Notice that Extol is the word, ‘ik STOHEL’ is the pronunciation, v signifies its a verb. This is followed by meaning ‘ to praise highly, to laud ‘ . and one sentence to show how you can use the word.
1. Extraneous (ik STRAY nee us) adj: unnecessary, irrelevant, extra
To be extraneous is to be extra, but always with the sense of being unnecessary. Extra ice cream would never be extraneous, unless everyone had already eaten so much that no one wanted any more.
The book’s feeble plot was buried in a lot of extraneous material about a talking dog.
The soup contained several extraneous ingredients, including hair, sand and a single dead fly.

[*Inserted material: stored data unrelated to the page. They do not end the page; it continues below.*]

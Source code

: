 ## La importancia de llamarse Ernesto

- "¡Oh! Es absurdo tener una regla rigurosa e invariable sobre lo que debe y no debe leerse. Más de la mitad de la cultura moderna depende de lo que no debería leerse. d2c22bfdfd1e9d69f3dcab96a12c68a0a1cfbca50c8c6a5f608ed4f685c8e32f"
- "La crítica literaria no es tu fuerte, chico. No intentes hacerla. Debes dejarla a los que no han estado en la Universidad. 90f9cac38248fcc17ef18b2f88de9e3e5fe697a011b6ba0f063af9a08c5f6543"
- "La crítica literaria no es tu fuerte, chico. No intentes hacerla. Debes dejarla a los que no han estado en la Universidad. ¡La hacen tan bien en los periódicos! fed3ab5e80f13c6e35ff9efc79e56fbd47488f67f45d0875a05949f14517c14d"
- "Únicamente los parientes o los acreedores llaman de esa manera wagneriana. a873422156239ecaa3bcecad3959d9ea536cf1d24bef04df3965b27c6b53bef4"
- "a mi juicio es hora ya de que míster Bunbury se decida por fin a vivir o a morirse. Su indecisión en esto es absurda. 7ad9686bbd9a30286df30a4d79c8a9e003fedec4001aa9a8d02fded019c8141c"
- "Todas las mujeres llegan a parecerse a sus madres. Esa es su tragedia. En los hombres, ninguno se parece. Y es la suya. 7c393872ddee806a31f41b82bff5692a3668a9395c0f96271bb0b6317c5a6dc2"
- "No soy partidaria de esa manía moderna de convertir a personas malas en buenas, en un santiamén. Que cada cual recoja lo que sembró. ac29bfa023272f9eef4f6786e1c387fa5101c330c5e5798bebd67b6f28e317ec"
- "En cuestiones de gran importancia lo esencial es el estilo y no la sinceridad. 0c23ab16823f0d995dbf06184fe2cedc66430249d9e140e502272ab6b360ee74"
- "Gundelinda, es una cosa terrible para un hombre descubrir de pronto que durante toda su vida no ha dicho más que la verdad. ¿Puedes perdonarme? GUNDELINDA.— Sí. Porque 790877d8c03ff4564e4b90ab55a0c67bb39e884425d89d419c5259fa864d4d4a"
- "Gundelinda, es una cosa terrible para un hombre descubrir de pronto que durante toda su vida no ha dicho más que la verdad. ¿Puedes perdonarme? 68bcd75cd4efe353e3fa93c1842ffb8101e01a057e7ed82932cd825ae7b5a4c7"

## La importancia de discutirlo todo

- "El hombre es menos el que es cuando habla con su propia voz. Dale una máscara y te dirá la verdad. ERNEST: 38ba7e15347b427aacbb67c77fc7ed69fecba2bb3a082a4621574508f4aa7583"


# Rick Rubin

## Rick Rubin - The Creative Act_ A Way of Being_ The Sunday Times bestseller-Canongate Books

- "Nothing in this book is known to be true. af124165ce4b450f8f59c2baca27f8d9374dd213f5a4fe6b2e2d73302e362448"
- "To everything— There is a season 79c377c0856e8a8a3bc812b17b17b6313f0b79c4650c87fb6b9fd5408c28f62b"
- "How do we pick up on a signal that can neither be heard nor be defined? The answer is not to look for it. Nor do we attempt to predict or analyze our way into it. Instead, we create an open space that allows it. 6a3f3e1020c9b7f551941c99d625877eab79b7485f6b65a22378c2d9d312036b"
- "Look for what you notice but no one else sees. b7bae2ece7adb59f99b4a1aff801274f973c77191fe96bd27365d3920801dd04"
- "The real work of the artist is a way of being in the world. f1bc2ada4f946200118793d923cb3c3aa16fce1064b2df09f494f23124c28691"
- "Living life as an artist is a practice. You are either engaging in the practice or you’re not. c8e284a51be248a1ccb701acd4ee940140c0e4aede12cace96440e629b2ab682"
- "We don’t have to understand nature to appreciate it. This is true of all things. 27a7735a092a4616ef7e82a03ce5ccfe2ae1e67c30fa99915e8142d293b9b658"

2. Extrapolate (ik STRAP uh LATE) v: to project or deduce from some-thing known, to infer
Narayana’s estimates were extrapolated from last year’s data. He simply took all the old numbers and doubled them.
Jacob came up with a probable recipe by extrapolating from the taste of the cookies he had eaten at the store.
By extrapolating from a handful of pottery fragments, the archaeologists formed a possible picture of the ancient civilization.
To extrapolate, a scientist uses the facts he has to project to facts outside.
To interpolate, he tries to fill the gaps within his data.
3. Extricate (EK struch KATE) v: to free from a difficulty
It took two and a half days to extricate the little girl from the abandoned well into which she had fallen.
Garima had no trouble driving her car into the ditch, but she needed a tow truck to extricate it.
4. Extrovert (EK stroh vurt) v: an open, outgoing person, a person whose attention is focused on others rather than on himself or herself
The little girl was quite an extrovert. She walked boldly into the roomful of strange adults and struck up a friendly conversation.
Shashi was an extrovert in the sense that he was always more interested in other people’s business than in his own.
An introvert is a person whose attention is directed inward and who is concerned with little outside himself or herself.
Afzal was an introvert. He spent virtually all his time in his room, writing in his diary and talking to himself. An introvert is usually introspective.
5. Exult (ig ZULT) v: to rejoice, to celebrate
Exult and exalt have distinct though similar meanings. The spelling team exulted in its victory over the pronunciation club at the badminton finals. They were exalted by the spectators as true champions.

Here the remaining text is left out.